Looks like firmware on the CableCARD is 3.25 and the tuning adapter has platform version 01.37 built 11/22/2010


----------



## AdamNJ (Aug 22, 2013)

fill it out:

http://www.fcc.gov/complaints

edit: +1 for tarheel's post


----------



## jmbach (Jan 1, 2009)

Well went back to my Charter store. Exchanged the equipment. This time I got a newer part number of the Motorola M-Card (012 vs 002) with FW 3.25. Installed it and now I have 6 tuners. So I finally resolved the issue. Unfortunately Charter does not know their CableCARDs very well.


----------



## jrsobx (Mar 6, 2014)

They really don't know their cable cards. Every time I've hooked up a Tivo, Charter has to send out a truck to come call the special phone number. I can stick the card in the box and call the 800 number over and over with no results. The Charter guy comes in my house, pulls out his cell phone and calls a different number and it works within a few minutes. 

Charter sucks.

(Sorry to have my first post complaining about something)


----------



## jmbach (Jan 1, 2009)

They (both local and national) do not know their CableCARDs. By random chance I got a CableCARD that worked. The first one did not. I asked for a newer card and they stated this is all they had. I had asked for another card and it was the same part number as the first. I left and returned just before closing and asked for a CableCARD and TA. The clerk went and got one for me and low and behold it was a newer part number. Went home and inserted it and I had 6 tuners. Now it took 50 minutes on the phone to convince the person that I knew what I was talking about. The problem is that they deal mostly with their Motorola boxes and all they need is a S/N to activate it. However with the Motorola M-Card, they need to input the Data number as well on their end. Last time it took over an hour and being transferred to 4 people before finally talking to one who listened and inputted the data number. This time the person listened and was doing the research and finally got it done. I refused several offers each time for a truck roll. The time before this, I let them schedule a truck roll a week later. Then I just called back and got it working after being transferred around and then cancelled the truck roll.


----------



## shrike4242 (Dec 1, 2006)

I went through the same issue with my first Roamio Pro and using the two M-Cards I had from my S3. Charter could never get either one to pair at all, not to mention try and check tuners.
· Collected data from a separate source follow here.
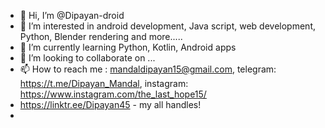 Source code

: - 👋 Hi, I’m @Dipayan-droid
- 👀 I’m interested in android development, Java script, web development, Python, Blender rendering and more.....
- 🌱 I’m currently learning Python, Kotlin, Android apps
- 💞️ I’m looking to collaborate on ...
- 📫 How to reach me : mandaldipayan15@gmail.com, telegram: https://t.me/Dipayan_Mandal, instagram: https://www.instagram.com/the_last_hope15/
- https://linktr.ee/Dipayan45 - my all handles!
- 

<!---
Dipayan-droid/Dipayan-droid is a ✨ special ✨ repository because its `README.md` (this file) appears on your GitHub profile.
You can click the Preview link to take a look at your changes.
--->
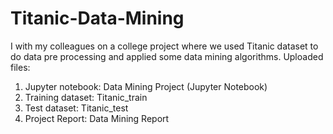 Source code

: # Titanic-Data-Mining
I with my colleagues on a college project where we used Titanic dataset to do data pre processing and applied some data mining algorithms. 
Uploaded files:
1) Jupyter notebook: Data Mining Project (Jupyter Notebook)
2) Training dataset: Titanic_train
3) Test dataset: Titanic_test
4) Project Report: Data Mining Report
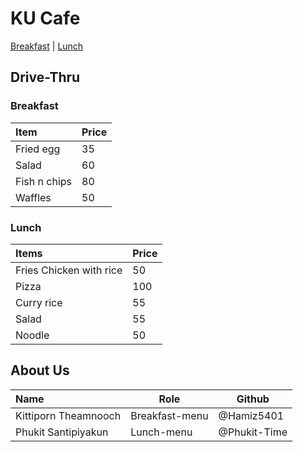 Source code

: # KU Cafe

[Breakfast](Menu.md#breakfast) | [Lunch](Menu.md#lunch)

## Drive-Thru

### Breakfast

| Item         | Price |
|:-------------|-------|
| Fried egg    | 35    |
| Salad        | 60    |
| Fish n chips | 80    |
| Waffles      | 50    |

### Lunch

| Items                   | Price |
|:------------------------|-------|
| Fries Chicken with rice | 50    |
| Pizza                   | 100   |
| Curry rice              | 55    |
| Salad                   | 55    |
| Noodle                  | 50    |

## About Us

| Name                 | Role           | Github       |
|:---------------------|----------------|--------------|
| Kittiporn Theamnooch | Breakfast-menu | @Hamiz5401   |
| Phukit Santipiyakun  | Lunch-menu     | @Phukit-Time |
I ended up calling them out to replace the card and the TA and the newer card had the same 3.25 FW and I know I've had no issues with this first Roamio Pro. 

The second Roamio Pro had one of these FW 3.25 CableCards in it from the get-go because the Premiere that it replaced appeared to have a bad tuner, though initially, swapping the CC and TA fixed the issue for a day's time.

You're right, Charter doesn't know their CableCard info to save their lives.


----------



## hasbeen (Feb 21, 2015)

For what it is worth, I just installed yesterday. Had a big to do with the installer who was a Charter Contractor. He took one look at the TiVO (a Roamio Pro) and announced that ALL charter cable cards only supported 2 tuners and if I wanted more than two tuners I was out of luck. He called his "supervisor" at my request to confirm and I asked to talk to him and he swore that Charter only supported two tuners on a cable card. The guy then started heading towards the door. Meanwhile I was checking this thread and told him to go ahead and install anyway. Well the firmware on the card was 6.25 and it installed perfect on the first try and seems to support all six tuners. I had time to try 4 tuners last night and they all worked. He was supposed to be their ace cable card installer. 

But he still got even with me. He refused to have anything to do with the 3 Mini's that the had and went out of his way to do the install so that I could not set up a Moca network. He terminated the line to the DVR in the outside connection box that has some sort of proprietary screw to open it and just ran the internet/phone line into the wiring panel inside the house. He then removed all the splitters that were in there from Dish and closed it up. So I had to do what I could to try and get some ethernet connections but I am going to call back today and complain and tell them that I want the DVR line terminated at the wiring panel like it should have been. Then I can get a splitter and setup a Moca network. 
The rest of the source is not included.